The springboard for such mental gymnastics is refuting not only that ancient tool of repression—an objective morality—but also the notion of objective truth itself. The key buzzword will be familiar: gaslighting. This is taken from the eponymous film, in which an autocratic husband convinces his wife that she is losing grip on reality. But, like “triggering,” the term has now been inflated to the extent of undermining its original—and very real—value. Its new definition is not merely someone undermining your grip on reality, but someone undermining your grip on your reality. According to the website Everyday Feminism, this means “overwriting your reality with theirs.”

It is very difficult to have a conversation with someone whose worldview consists of 6 billion separate realities locked in a Darwinian fight to the death. Outside perspectives become a personal assault of unspeakable cruelty. For Anne, these included the idea that gender does not place a high-earning white graduate at the front of the global victimhood queue; that social-justice outcomes might require some sacrifice; that dominating women is misogynistic even if undertaken by other women; or that Adderall-fueled rages were not the best means of political persuasion. When I suggested that she could control her responses somewhat better, the cry-bully switched poles. “My ego?” she said. “Now, that’s gaslighting.” And then tears.

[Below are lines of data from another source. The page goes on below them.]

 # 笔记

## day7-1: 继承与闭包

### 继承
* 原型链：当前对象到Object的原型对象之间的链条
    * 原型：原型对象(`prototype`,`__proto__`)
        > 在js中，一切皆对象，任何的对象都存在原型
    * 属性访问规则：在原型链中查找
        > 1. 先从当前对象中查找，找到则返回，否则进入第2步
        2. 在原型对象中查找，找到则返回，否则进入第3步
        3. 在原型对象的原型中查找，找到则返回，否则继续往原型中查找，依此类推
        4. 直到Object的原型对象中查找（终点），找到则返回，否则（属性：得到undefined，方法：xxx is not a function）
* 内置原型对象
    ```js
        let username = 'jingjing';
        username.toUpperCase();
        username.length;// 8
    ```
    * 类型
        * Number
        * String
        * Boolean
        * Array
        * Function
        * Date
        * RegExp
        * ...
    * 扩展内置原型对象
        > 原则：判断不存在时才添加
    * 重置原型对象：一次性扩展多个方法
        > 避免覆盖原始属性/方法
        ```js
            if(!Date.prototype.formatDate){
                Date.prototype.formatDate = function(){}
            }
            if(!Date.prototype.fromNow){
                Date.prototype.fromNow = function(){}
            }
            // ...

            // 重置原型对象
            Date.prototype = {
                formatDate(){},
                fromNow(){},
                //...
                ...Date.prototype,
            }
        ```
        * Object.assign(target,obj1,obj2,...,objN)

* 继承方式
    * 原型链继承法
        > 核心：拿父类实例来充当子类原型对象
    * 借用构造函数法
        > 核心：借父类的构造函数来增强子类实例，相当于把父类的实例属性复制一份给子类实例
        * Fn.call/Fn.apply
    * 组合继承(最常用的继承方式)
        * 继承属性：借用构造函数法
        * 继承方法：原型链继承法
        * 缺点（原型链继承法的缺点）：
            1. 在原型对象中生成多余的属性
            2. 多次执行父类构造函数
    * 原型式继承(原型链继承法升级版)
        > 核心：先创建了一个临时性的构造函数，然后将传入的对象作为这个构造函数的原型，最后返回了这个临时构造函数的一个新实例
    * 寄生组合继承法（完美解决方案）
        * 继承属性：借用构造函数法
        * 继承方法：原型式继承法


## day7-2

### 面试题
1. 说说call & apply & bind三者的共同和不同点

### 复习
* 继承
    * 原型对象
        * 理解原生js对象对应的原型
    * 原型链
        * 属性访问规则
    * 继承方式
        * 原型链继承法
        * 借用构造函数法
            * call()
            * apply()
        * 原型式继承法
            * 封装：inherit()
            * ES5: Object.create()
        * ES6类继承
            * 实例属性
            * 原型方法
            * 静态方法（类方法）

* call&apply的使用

The gaslighting mentality provides the perfect igloo in which to shelter the certainties handed down by radical politics; because anyone who attacks your certainties is, de facto, attacking you personally. This brings us to the Bigger Picture. Our relationship coincided with the 2016 election campaign. Anne worshipped at the shrine of Hillary Clinton. Her flat was plastered with campaign material; and yet the one name she couldn’t hear was that of her heroine. She wanted to talk politics, but to do so was to dance in a minefield. Any mention of the name Hillary—in a political context, rather than personal hagiography—lit a fuse of profound irritation. Hearing about Clinton’s Saudi connections—or her corruption, or Benghazi, or emails—cracked open a volcano of aggression. The campaign had fused with her identity, becoming the rawest of raw nerves. Forget the “personal is political”; the political had become personal. How had this happened?

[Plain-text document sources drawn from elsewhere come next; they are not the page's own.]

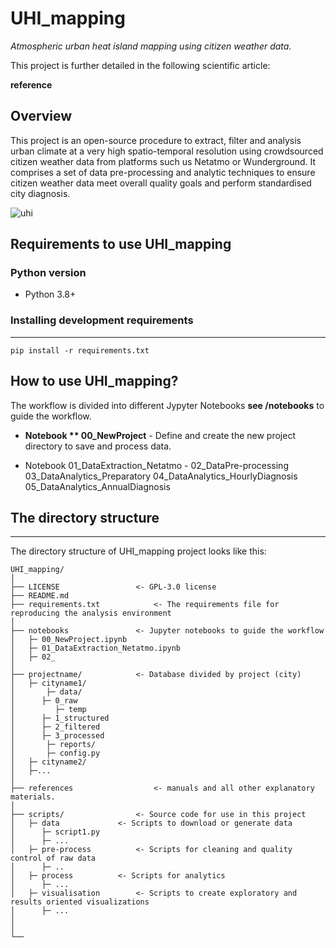 # UHI_mapping
_Atmospheric urban heat island mapping using citizen weather data._

This project is further detailed in the following scientific article: 

  **reference**


## Overview
This project is an open-source procedure to extract, filter and analysis urban climate at a very high spatio-temporal resolution using crowdsourced citizen weather data from platforms such us Netatmo or Wunderground.
It comprises a set of data pre-processing and analytic techniques to ensure citizen weather data meet overall quality goals and perform standardised city diagnosis.

![uhi](https://github.com/lizanafj/UHI_mapping/blob/main/references/UHI_London_hottestdays_1.gif)

## Requirements to use UHI_mapping

### Python version
 - Python 3.8+

### Installing development requirements
------------

    pip install -r requirements.txt


## How to use **UHI_mapping**?

The workflow is divided into different Jypyter Notebooks **see /notebooks** to guide the workflow.

- **Notebook ** 00_NewProject** - Define and create the new project directory to save and process data. 

- Notebook 01_DataExtraction_Netatmo - 
02_DataPre-processing
03_DataAnalytics_Preparatory
04_DataAnalytics_HourlyDiagnosis
05_DataAnalytics_AnnualDiagnosis



## The directory structure
------------

The directory structure of UHI_mapping project looks like this: 

```
UHI_mapping/
│ 
├── LICENSE 				<- GPL-3.0 license
├── README.md
├── requirements.txt   			<- The requirements file for reproducing the analysis environment
│          		
├── notebooks				<- Jupyter notebooks to guide the workflow
│   ├─ 00_NewProject.ipynb      	
│   ├─ 01_DataExtraction_Netatmo.ipynb        		
│   ├─ 02_      		
│             		
├── projectname/			<- Database divided by project (city)
│   ├─ cityname1/
│   	├─ data/
│	   ├─ 0_raw
│	      ├─ temp				
│	   ├─ 1_structured
│	   ├─ 2_filtered
│	   ├─ 3_processed    
│   	├─ reports/
│   	├─ config.py                    		
│   ├─ cityname2/
│	├─...
│
├── references         			<- manuals and all other explanatory materials.          
│
├── scripts/				<- Source code for use in this project
│	├─ data				<- Scripts to download or generate data
│	   ├─ script1.py
│	   ├─ ...
│	├─ pre-process			<- Scripts for cleaning and quality control of raw data
│	   ├─ ..
│	├─ process			<- Scripts for analytics
│	   ├─ ...
│	├─ visualisation		<- Scripts to create exploratory and results oriented visualizations
│	   ├─ ...
│
│
└──
```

The answer lies deep in the roots of the 20th century. A smug British TV polemicist named Adam Curtis has traced how the public relations industry—led by Freud’s nephew, Edward Bernays—originally used Freudian insights to target products at the irrational ego rather than the rational mind. As culture became ever more centered on the individual, these techniques became even more powerful. Consumption no longer conformed you to a social role—mother, husband, sportsman—but allowed you to become more yourself. This illusion has been very successful in concentrating corporate power and sowing deeper social conformities. And the 2016 election campaigns represented its apotheosis in the political sphere. Americans became so personally invested in a pair of corporate agendas—united only in their contempt for the average political consumer—that they have ended up willing to kill for them. Tens of thousands of Clintonites entered into physical shock when The Donald grinned his way to victory. Anne was among them, keening and vomiting like someone personally bereaved.

The result had gouged more deeply into her private psyche than any public event should. All the bulwarks of personal meaning—family, art, pleasure—seemed to have been removed. How had such a space been created?